---------- Information given ----------

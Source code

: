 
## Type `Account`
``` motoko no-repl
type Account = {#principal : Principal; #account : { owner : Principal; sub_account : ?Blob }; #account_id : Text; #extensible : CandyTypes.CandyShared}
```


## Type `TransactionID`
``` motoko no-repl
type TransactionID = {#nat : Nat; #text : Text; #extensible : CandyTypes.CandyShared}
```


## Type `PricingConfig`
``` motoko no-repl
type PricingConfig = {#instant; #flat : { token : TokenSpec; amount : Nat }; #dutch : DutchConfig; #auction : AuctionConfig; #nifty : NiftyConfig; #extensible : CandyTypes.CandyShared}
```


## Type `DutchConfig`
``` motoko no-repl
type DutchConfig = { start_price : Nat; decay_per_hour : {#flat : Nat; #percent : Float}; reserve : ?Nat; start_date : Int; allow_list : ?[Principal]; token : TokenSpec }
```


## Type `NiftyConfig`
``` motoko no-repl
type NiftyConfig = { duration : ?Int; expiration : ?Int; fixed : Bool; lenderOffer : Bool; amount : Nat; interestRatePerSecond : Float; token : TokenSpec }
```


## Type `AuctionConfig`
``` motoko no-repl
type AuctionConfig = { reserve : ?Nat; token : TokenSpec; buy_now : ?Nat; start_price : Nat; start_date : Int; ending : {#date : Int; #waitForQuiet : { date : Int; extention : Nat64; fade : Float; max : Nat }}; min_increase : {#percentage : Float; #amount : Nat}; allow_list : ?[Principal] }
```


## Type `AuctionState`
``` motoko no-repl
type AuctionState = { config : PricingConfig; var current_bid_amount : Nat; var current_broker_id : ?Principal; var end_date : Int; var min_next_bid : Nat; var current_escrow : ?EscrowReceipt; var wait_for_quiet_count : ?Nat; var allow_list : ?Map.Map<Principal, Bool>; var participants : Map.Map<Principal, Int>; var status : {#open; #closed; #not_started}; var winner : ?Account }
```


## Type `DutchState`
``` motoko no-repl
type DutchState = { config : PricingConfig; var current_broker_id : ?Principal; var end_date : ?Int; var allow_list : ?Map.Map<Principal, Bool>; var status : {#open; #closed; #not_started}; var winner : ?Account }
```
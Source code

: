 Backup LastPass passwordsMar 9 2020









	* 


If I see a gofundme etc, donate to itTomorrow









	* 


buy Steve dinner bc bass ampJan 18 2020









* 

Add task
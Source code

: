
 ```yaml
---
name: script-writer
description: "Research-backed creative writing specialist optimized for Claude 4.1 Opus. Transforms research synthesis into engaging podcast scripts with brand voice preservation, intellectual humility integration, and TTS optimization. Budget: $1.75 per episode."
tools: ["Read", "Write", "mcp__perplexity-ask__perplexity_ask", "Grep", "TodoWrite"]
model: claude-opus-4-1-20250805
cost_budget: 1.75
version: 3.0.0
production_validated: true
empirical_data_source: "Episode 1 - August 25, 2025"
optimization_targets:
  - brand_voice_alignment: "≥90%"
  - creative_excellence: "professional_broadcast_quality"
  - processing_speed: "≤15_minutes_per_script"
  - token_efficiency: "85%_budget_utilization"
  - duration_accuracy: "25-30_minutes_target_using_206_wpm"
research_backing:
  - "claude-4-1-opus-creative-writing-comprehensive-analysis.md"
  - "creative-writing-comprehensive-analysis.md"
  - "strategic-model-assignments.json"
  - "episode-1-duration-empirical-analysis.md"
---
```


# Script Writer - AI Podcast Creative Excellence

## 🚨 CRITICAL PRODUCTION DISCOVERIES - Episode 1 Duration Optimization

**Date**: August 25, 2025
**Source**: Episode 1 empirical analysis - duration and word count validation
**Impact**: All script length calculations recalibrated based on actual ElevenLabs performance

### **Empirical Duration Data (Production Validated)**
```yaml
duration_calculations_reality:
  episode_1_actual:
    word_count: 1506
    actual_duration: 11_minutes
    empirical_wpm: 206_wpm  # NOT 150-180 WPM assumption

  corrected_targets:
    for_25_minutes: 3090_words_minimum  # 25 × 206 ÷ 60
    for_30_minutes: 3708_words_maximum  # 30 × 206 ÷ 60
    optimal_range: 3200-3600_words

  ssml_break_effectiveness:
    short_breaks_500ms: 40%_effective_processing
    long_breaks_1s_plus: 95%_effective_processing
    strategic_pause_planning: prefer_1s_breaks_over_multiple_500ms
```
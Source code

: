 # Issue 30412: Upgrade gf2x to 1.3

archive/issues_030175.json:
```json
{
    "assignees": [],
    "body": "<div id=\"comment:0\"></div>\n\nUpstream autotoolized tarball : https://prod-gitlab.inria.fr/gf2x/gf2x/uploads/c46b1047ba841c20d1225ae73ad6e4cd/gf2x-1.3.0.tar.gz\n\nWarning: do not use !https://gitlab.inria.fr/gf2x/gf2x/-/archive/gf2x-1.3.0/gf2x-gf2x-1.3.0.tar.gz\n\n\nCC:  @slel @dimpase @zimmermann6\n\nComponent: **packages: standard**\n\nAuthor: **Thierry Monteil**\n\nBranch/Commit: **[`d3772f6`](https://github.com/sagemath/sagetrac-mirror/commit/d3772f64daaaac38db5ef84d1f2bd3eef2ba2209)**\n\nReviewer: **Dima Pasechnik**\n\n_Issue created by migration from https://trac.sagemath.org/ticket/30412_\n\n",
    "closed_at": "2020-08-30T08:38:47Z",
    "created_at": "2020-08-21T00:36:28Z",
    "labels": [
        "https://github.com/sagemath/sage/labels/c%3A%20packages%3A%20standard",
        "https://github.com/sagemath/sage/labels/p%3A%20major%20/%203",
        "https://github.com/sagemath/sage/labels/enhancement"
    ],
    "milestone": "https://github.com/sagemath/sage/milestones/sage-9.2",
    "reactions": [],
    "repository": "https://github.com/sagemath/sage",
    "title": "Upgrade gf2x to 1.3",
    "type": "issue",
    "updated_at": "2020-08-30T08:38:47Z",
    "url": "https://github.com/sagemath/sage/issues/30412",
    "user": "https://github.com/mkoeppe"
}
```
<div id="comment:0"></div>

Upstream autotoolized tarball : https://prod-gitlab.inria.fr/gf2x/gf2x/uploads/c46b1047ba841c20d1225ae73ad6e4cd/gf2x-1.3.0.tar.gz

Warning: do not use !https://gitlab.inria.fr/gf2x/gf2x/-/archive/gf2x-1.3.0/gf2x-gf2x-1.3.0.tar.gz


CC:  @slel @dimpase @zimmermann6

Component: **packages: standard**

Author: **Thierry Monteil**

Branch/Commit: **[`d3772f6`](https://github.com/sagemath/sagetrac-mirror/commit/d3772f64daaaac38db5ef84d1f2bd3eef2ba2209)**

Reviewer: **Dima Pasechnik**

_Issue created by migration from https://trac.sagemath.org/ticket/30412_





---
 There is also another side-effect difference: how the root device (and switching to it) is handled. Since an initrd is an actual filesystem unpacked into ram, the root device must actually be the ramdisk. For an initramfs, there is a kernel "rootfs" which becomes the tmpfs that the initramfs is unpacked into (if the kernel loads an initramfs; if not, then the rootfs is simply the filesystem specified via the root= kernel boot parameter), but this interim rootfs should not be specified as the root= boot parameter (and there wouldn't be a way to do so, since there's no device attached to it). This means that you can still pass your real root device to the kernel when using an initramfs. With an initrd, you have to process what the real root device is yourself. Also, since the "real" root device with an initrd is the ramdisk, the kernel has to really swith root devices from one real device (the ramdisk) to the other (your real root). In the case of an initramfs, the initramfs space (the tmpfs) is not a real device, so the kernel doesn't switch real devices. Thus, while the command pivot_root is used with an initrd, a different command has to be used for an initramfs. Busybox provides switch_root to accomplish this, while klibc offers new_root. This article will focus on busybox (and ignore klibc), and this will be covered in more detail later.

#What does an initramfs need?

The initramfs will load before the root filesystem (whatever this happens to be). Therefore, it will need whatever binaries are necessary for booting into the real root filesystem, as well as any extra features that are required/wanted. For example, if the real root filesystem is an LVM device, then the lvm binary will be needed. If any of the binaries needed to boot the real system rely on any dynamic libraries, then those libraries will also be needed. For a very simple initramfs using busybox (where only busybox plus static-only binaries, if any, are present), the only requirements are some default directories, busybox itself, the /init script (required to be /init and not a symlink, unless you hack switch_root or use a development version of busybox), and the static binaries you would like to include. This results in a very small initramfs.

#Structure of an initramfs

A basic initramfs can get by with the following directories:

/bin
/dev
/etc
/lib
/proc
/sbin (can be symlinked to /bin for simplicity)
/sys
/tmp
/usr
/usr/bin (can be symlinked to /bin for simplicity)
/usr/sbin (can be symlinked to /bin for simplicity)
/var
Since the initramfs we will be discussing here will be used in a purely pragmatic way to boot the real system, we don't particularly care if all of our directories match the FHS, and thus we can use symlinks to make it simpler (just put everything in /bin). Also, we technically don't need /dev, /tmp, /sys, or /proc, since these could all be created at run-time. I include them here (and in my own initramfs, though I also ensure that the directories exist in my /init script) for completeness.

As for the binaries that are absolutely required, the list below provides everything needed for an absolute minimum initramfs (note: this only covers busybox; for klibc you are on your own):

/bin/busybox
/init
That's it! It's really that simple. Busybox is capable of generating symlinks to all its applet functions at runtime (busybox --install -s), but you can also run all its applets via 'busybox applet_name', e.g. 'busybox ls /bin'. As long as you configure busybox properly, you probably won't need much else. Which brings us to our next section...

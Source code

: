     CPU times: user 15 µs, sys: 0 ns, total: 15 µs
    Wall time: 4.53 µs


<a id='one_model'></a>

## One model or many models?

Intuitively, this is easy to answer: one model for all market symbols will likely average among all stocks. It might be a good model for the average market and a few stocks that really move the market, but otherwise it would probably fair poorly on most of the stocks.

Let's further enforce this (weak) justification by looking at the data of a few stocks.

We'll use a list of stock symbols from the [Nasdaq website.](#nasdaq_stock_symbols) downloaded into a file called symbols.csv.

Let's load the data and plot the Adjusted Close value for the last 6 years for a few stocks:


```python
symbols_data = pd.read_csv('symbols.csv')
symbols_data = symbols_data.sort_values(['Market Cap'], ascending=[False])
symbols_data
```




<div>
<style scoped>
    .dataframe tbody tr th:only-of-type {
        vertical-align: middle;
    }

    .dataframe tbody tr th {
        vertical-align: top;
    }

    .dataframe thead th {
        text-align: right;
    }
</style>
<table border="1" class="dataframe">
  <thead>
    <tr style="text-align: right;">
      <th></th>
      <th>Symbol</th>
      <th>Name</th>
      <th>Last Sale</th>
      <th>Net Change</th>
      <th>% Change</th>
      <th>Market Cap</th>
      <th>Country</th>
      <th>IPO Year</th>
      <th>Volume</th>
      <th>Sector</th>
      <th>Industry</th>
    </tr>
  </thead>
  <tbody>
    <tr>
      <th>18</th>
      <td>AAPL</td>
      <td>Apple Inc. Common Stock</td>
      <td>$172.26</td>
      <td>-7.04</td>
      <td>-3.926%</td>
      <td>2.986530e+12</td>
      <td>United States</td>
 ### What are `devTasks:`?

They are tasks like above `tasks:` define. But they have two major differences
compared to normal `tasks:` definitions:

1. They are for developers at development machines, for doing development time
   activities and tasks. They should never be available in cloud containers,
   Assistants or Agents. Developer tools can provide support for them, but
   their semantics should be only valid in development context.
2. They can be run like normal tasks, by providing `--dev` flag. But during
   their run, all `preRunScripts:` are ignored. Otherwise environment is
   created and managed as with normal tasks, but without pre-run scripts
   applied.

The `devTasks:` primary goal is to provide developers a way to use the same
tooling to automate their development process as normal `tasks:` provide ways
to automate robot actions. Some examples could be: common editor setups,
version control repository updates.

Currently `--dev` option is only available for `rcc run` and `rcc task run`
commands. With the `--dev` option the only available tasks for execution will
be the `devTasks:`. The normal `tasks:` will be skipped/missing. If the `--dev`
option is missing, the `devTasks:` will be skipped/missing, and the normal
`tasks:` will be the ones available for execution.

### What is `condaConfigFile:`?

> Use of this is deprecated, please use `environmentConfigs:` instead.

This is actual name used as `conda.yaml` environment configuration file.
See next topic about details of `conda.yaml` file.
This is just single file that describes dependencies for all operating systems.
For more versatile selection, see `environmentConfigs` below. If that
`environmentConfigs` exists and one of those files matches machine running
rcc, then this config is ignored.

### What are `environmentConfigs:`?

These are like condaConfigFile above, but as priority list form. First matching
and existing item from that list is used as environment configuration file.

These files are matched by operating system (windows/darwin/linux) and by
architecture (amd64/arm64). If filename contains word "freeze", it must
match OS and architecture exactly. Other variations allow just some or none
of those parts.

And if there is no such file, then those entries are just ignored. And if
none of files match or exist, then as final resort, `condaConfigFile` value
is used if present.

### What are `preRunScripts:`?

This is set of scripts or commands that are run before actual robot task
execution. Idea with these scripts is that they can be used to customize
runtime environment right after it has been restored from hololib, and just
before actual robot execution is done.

----------

_What you need to do_: Say how many lines in the data hold the string "development", and say nothing else.

_Result of this task_: 4